▶ _Task data_
--
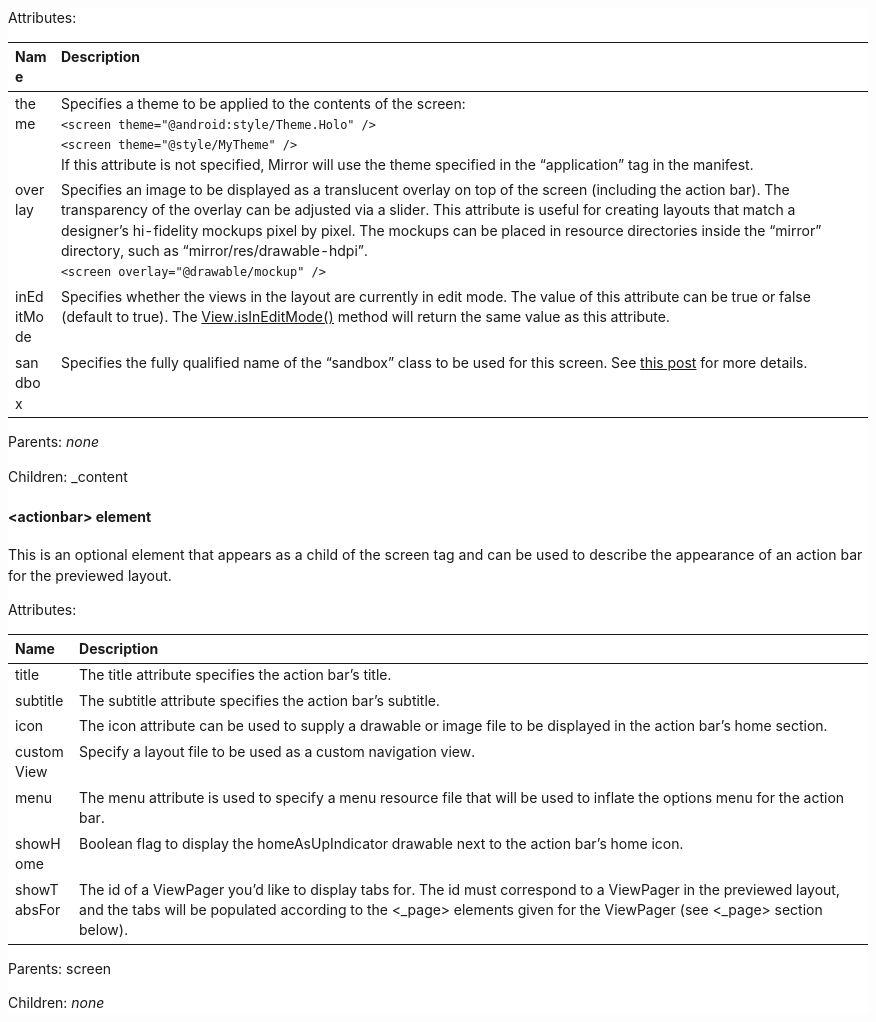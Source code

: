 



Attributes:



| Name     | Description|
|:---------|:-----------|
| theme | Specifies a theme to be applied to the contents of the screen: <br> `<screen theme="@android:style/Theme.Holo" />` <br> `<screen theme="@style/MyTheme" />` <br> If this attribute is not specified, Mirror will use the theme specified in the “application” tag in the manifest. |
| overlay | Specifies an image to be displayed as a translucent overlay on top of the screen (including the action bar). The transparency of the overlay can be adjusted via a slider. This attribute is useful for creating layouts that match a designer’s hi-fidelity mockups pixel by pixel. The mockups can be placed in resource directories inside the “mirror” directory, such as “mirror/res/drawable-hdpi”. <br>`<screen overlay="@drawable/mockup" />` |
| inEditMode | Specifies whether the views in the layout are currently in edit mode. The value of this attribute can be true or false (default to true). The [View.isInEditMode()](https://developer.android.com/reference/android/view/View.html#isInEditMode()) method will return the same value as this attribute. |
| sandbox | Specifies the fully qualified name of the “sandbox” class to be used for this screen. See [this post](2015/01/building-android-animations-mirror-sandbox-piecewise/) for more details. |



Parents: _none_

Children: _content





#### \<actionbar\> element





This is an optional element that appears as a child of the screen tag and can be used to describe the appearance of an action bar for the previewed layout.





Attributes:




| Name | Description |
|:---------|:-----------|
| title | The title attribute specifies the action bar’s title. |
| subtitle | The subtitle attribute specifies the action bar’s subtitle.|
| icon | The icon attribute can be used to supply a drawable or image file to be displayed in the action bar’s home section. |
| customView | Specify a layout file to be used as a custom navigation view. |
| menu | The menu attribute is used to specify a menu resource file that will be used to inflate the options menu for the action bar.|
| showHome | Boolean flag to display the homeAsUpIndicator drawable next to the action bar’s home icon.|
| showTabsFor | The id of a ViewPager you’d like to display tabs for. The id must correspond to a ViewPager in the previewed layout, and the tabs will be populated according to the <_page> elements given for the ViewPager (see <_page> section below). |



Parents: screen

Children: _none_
--
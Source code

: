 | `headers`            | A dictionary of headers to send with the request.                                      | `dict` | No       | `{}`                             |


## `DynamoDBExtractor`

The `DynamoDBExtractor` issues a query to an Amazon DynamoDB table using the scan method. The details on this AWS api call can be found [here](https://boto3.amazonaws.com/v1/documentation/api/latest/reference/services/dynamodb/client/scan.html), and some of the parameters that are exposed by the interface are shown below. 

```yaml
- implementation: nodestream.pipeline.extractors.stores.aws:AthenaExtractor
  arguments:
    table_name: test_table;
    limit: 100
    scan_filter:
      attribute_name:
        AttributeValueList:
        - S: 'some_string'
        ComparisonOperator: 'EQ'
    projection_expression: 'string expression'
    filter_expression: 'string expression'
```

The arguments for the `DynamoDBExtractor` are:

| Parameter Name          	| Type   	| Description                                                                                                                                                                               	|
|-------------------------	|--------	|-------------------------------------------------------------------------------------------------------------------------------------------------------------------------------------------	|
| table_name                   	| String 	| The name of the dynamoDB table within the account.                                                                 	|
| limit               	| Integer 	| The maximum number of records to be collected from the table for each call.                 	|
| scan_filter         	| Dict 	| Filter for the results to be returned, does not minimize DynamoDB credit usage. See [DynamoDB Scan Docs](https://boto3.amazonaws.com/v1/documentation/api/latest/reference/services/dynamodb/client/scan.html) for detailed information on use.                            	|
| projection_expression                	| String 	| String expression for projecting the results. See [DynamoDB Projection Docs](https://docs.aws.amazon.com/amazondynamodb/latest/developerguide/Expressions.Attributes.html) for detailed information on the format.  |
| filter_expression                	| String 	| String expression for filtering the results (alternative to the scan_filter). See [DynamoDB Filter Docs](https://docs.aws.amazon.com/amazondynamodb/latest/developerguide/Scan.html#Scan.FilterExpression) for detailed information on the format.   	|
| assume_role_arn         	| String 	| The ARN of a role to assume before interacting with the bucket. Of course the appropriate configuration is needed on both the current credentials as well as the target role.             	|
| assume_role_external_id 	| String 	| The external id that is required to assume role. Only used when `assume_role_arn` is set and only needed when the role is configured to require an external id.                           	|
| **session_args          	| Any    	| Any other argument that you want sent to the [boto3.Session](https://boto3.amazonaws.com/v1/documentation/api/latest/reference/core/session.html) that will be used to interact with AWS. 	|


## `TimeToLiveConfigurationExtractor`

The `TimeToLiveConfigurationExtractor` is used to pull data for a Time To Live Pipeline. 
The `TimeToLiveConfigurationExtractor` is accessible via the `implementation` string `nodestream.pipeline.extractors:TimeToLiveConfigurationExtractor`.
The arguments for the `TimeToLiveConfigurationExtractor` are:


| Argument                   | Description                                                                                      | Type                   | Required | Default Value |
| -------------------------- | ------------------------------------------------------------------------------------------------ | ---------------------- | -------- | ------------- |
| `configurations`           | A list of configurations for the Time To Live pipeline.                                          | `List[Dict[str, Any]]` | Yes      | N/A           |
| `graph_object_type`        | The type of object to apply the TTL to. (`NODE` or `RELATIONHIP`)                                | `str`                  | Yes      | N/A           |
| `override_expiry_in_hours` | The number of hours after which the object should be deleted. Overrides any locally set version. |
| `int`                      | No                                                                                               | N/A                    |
--
▶ _What you have to do_
The lines above, starting at the one with "overlay | Specifies" and ending at the one with "navigation view. |", are the only ones to return, exactly as written.

▶ _Response area_
| overlay | Specifies an image to be displayed as a translucent overlay on top of the screen (including the action bar). The transparency of the overlay can be adjusted via a slider. This attribute is useful for creating layouts that match a designer’s hi-fidelity mockups pixel by pixel. The mockups can be placed in resource directories inside the “mirror” directory, such as “mirror/res/drawable-hdpi”. <br>`<screen overlay="@drawable/mockup" />` |
| inEditMode | Specifies whether the views in the layout are currently in edit mode. The value of this attribute can be true or false (default to true). The [View.isInEditMode()](https://developer.android.com/reference/android/view/View.html#isInEditMode()) method will return the same value as this attribute. |
| sandbox | Specifies the fully qualified name of the “sandbox” class to be used for this screen. See [this post](2015/01/building-android-animations-mirror-sandbox-piecewise/) for more details. |



Parents: _none_

Children: _content





#### \<actionbar\> element





This is an optional element that appears as a child of the screen tag and can be used to describe the appearance of an action bar for the previewed layout.





Attributes:




| Name | Description |
|:---------|:-----------|
| title | The title attribute specifies the action bar’s title. |
| subtitle | The subtitle attribute specifies the action bar’s subtitle.|
| icon | The icon attribute can be used to supply a drawable or image file to be displayed in the action bar’s home section. |
| customView | Specify a layout file to be used as a custom navigation view. |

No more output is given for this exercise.